A FESAC ISOFS (Integrated Simulation and Optimization of Fusion Systems) Subcommittee, with members from the fusion, applied mathematics and computer science communities, has been constituted to generate a plan for moving forward with the FSP. The FSP undertaking represents a significant opportunity and a significant challenge to the fusion program.

The FESAC ISOFS Subcommittee is hosting a workshop at the Hyatt Islandia in San Diego on Sept. 17-18, 2002, to discuss the goals, framework and governance for the FSP.

At the September 11 FESAC meeting in Gaithersburg, Maryland, ISOFS Subcommittee chair Jill Dahlburg gave a progress report. She said that the Subcommittee would recommend "that a major initiative be undertaken" whose purpose "is to make a significant advance within five years toward the ultimate objective of fusion simulation -- to predict accurately the behavior of plasma discharges in a toroidal magnetic fusion device on all relevant diverse time and space scales." She said, "This is in essence the capability for carrying out 'virtual experiments' of a burning magnetically confined plasma, implying predictive capability over many energy confinement times, faithful representations of the salient physics processes of the plasma, and inclusion of the interactions with the external world (sources, control systems and bounding surfaces)." The progress report states, "Two fundamental issues are common to many fusion physics integration areas: coupling of phenomena at disparate space and time scales, and coupling models of different dimensionality. To solve these generic problems and achieve the integration we are seeking, strong collaboration and advances in physics, applied mathematics, and computer science will be required. This disciplinary integration will be an essential element of the program."

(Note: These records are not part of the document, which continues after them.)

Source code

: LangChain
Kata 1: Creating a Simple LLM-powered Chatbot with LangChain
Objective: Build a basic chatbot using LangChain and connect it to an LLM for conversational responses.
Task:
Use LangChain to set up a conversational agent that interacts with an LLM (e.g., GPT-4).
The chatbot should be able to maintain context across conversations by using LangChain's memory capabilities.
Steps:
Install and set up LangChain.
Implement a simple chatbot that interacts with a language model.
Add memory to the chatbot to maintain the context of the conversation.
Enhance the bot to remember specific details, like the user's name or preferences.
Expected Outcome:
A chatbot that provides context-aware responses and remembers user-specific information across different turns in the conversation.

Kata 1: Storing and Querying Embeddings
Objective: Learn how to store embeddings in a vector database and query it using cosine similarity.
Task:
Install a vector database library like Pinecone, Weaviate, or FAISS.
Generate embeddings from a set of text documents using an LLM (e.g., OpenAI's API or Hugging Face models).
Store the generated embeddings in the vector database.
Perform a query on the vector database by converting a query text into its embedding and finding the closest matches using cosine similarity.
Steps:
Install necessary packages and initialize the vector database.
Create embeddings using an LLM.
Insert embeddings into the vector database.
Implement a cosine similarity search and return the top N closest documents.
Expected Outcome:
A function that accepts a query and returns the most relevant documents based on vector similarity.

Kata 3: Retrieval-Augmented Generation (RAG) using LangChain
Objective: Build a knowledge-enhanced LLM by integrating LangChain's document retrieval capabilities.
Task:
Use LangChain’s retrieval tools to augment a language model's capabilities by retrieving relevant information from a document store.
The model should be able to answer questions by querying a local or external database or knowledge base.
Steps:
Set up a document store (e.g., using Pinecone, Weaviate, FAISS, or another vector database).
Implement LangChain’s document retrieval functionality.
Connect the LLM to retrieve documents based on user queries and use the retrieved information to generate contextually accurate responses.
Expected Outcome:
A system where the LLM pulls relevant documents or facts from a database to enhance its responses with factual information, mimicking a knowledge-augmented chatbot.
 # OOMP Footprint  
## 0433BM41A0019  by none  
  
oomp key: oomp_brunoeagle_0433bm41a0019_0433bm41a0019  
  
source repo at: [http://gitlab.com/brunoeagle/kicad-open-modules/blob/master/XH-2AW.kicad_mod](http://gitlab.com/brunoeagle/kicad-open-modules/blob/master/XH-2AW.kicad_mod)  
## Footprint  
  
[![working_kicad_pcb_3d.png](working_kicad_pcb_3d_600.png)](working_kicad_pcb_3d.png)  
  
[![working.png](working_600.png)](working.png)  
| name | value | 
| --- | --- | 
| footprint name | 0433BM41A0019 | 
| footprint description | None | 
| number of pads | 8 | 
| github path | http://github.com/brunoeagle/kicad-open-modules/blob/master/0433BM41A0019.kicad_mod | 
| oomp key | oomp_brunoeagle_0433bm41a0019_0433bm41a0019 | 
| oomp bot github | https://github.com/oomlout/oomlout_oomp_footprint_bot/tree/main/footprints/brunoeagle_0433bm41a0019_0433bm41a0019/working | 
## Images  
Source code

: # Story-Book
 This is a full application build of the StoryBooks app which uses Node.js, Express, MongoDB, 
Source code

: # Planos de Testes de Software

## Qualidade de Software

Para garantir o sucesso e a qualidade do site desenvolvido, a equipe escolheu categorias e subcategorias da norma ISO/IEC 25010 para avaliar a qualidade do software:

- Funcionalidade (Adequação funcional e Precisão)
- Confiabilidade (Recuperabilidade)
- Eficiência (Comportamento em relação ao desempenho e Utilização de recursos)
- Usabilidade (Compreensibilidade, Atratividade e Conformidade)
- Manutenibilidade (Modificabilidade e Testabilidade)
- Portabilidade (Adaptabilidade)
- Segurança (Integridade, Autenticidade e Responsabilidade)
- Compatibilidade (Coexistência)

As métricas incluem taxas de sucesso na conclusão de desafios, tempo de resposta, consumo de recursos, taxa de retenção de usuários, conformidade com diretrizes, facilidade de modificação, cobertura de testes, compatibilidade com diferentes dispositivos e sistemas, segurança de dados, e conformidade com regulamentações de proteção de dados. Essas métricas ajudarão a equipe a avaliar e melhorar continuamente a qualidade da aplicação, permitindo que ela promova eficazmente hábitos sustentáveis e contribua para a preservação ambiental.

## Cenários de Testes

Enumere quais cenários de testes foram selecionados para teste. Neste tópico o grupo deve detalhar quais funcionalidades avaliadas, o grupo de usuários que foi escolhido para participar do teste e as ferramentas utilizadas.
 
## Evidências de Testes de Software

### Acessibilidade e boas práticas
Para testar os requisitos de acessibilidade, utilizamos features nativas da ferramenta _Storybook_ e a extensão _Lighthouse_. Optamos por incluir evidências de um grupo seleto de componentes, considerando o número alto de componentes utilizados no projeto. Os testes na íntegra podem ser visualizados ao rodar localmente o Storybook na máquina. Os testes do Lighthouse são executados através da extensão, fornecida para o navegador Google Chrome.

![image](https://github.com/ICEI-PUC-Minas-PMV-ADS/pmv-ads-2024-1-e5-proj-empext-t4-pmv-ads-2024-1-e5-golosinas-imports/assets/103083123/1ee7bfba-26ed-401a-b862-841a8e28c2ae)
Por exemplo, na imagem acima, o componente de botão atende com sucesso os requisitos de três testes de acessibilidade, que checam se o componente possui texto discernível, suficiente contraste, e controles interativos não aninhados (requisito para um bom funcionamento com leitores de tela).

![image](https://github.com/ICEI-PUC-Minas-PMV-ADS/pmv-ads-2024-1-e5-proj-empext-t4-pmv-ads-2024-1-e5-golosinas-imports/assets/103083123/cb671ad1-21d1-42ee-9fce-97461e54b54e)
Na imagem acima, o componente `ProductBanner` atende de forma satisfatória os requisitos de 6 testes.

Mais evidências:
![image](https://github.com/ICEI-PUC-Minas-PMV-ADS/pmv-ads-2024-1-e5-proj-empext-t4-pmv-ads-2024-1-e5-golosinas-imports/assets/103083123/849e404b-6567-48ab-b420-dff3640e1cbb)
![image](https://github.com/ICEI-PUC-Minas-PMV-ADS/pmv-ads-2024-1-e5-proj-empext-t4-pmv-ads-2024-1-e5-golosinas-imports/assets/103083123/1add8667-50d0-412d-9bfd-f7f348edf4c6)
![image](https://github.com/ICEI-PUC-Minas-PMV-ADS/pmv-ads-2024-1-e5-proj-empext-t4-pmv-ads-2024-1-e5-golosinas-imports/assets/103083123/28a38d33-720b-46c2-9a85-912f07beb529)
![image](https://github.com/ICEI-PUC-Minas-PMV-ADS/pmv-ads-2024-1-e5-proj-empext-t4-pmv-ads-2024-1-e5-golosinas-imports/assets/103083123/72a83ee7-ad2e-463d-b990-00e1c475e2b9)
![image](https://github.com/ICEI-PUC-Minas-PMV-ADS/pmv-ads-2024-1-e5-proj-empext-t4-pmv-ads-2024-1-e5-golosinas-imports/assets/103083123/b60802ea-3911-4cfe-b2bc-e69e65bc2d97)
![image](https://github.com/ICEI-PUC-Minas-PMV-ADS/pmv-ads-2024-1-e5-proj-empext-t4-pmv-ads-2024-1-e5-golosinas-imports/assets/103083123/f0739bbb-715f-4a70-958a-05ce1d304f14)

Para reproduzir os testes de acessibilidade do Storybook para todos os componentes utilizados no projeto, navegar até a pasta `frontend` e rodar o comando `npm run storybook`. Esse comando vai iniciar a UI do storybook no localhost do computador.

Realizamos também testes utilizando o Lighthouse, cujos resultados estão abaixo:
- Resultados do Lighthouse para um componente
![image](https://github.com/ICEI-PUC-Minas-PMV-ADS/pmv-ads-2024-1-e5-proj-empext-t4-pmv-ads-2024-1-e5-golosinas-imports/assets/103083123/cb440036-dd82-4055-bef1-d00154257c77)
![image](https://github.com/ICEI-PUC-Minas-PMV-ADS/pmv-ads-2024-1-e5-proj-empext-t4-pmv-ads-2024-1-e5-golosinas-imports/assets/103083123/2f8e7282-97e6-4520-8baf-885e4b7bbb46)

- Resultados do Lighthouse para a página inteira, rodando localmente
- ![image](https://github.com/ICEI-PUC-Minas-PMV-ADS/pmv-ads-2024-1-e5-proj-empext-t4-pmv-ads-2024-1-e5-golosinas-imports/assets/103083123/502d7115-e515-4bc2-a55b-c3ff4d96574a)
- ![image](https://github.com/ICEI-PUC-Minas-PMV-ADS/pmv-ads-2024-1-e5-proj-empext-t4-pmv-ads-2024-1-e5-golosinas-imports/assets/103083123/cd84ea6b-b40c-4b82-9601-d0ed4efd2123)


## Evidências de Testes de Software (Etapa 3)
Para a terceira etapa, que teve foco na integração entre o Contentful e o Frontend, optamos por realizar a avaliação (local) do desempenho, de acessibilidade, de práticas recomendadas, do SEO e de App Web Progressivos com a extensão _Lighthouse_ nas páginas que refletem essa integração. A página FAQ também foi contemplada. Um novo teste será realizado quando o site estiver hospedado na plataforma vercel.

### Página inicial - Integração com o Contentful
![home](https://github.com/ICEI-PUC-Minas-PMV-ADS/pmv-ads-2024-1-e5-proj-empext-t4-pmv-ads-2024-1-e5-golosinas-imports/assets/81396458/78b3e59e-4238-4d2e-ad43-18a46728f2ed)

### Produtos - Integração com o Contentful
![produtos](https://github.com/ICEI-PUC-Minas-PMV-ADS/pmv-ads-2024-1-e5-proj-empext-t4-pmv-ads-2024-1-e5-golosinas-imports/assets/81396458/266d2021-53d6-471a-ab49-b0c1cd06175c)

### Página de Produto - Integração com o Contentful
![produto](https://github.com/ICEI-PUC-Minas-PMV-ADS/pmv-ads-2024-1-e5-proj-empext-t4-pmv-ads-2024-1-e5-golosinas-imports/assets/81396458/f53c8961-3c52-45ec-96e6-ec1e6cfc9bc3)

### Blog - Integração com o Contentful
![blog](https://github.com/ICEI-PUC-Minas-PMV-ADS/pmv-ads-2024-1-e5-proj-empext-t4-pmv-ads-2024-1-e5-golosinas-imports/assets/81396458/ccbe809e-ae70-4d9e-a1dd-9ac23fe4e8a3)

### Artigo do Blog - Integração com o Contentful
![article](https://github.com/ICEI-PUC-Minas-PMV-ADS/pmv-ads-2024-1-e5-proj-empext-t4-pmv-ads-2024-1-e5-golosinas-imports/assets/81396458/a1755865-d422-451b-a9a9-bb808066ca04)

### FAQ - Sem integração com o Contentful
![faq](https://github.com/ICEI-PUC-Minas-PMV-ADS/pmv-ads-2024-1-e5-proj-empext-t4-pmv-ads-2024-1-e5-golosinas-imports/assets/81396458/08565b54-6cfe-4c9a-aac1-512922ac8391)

The progress report goes on to say "To succeed, a central feature of this initiative must also be an intensive and continual close coupling between the calculations and experiments. The phenomena in magnetic fusion devices, the equations describing them, and the interactions among the various critical phenomena are sufficiently complex that developing the most effective approximations and establishing when the models have the desired accuracy can only be accomplished by continual iteration and testing of the models against experimental data."

Dahlburg said, "We envision that there will be three major categories of activity within the Fusion Simulation Project: 1) research to advance fundamental capabilities in fusion science, applied mathematics and computer science that address specific program critical needs; 2) development of applications modules, the core building blocks of an integrated modeling capability, in extended MHD, turbulence and transport, the plasma edge, and external sources, including development of the required computational science framework as well as the visualization and interpretation tools; and 3) project integration, which includes development necessary to create a comprehensive simulation including the interconnection and interoperation of multiple applications modules, oversight of software standards and release policies, collaborative tools, program governance, and accountability. It will likely be necessary to support more than one approach to various research areas in all three categories listed above."

Details on this effort can be found at: http://www.isofs.info.

ISOFS Subcommittee Members are: Jill Dahlburg (Subcommittee Chair), Jim Corones (Subcommittee Vice-Chair), Don Batchelor, Marsha Berger, Randall Bramley, Martin Greenwald, Stephen Jardin, Sergei Krasheninnikov, Alan Laub, William Lokke, Jean-Noel Lebouef, John Lindl, Marshall Rosenbluth, David Ross, Dalton Schnack, and Harold Weitzner.